Rendered images with source text
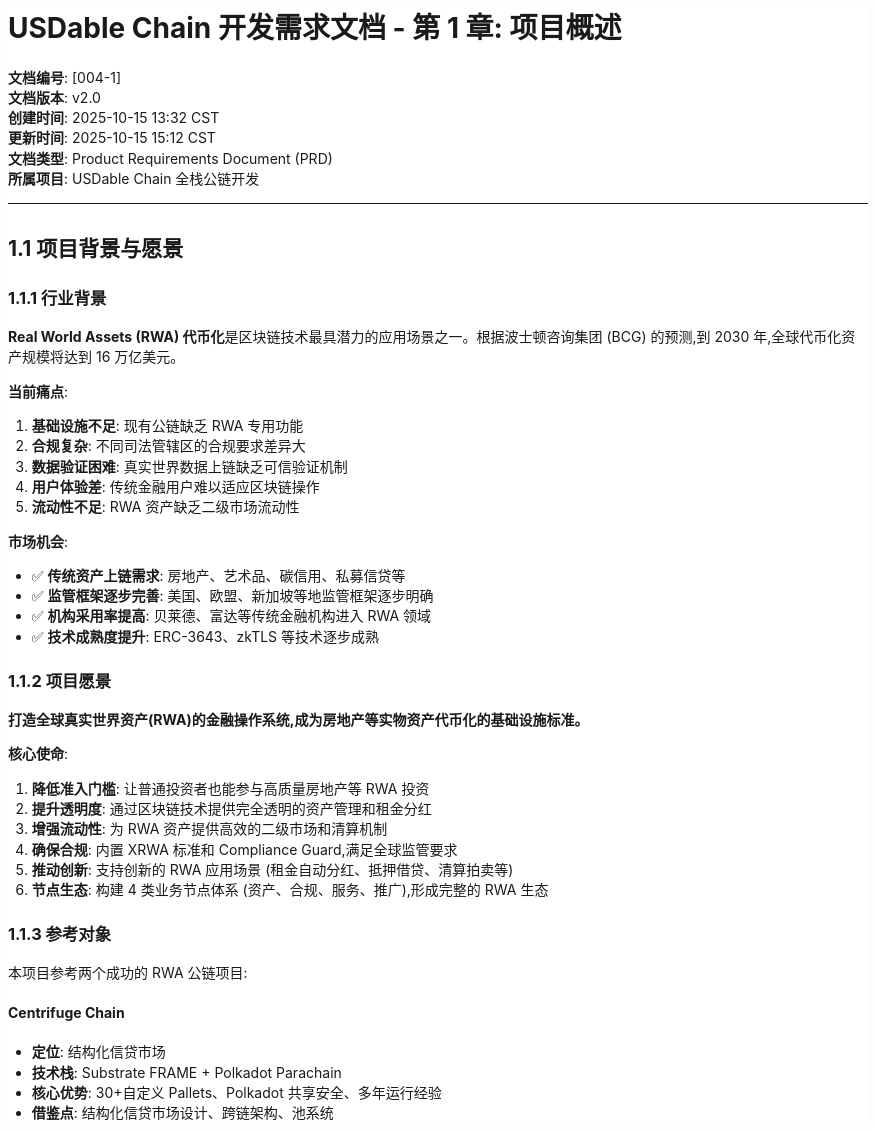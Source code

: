 # USDable Chain 开发需求文档 - 第 1 章: 项目概述

**文档编号**: [004-1]  
**文档版本**: v2.0  
**创建时间**: 2025-10-15 13:32 CST  
**更新时间**: 2025-10-15 15:12 CST  
**文档类型**: Product Requirements Document (PRD)  
**所属项目**: USDable Chain 全栈公链开发  

---

## 1.1 项目背景与愿景

### 1.1.1 行业背景

**Real World Assets (RWA) 代币化**是区块链技术最具潜力的应用场景之一。根据波士顿咨询集团 (BCG) 的预测,到 2030 年,全球代币化资产规模将达到 16 万亿美元。

**当前痛点**:

1. **基础设施不足**: 现有公链缺乏 RWA 专用功能
2. **合规复杂**: 不同司法管辖区的合规要求差异大
3. **数据验证困难**: 真实世界数据上链缺乏可信验证机制
4. **用户体验差**: 传统金融用户难以适应区块链操作
5. **流动性不足**: RWA 资产缺乏二级市场流动性

**市场机会**:

-   ✅ **传统资产上链需求**: 房地产、艺术品、碳信用、私募信贷等
-   ✅ **监管框架逐步完善**: 美国、欧盟、新加坡等地监管框架逐步明确
-   ✅ **机构采用率提高**: 贝莱德、富达等传统金融机构进入 RWA 领域
-   ✅ **技术成熟度提升**: ERC-3643、zkTLS 等技术逐步成熟

### 1.1.2 项目愿景

**打造全球真实世界资产(RWA)的金融操作系统,成为房地产等实物资产代币化的基础设施标准。**

**核心使命**:

1. **降低准入门槛**: 让普通投资者也能参与高质量房地产等 RWA 投资
2. **提升透明度**: 通过区块链技术提供完全透明的资产管理和租金分红
3. **增强流动性**: 为 RWA 资产提供高效的二级市场和清算机制
4. **确保合规**: 内置 XRWA 标准和 Compliance Guard,满足全球监管要求
5. **推动创新**: 支持创新的 RWA 应用场景 (租金自动分红、抵押借贷、清算拍卖等)
6. **节点生态**: 构建 4 类业务节点体系 (资产、合规、服务、推广),形成完整的 RWA 生态

### 1.1.3 参考对象

本项目参考两个成功的 RWA 公链项目:

#### Centrifuge Chain

-   **定位**: 结构化信贷市场
-   **技术栈**: Substrate FRAME + Polkadot Parachain
-   **核心优势**: 30+自定义 Pallets、Polkadot 共享安全、多年运行经验
-   **借鉴点**: 结构化信贷市场设计、跨链架构、池系统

# Problem to work on
Please return exactly the lines from the one containing "30+自定义 Pallets、Polkadot 共享安全、多年运行经验" through the end of the entries above, adding no other line.

# Finished task
-   **核心优势**: 30+自定义 Pallets、Polkadot 共享安全、多年运行经验
-   **借鉴点**: 结构化信贷市场设计、跨链架构、池系统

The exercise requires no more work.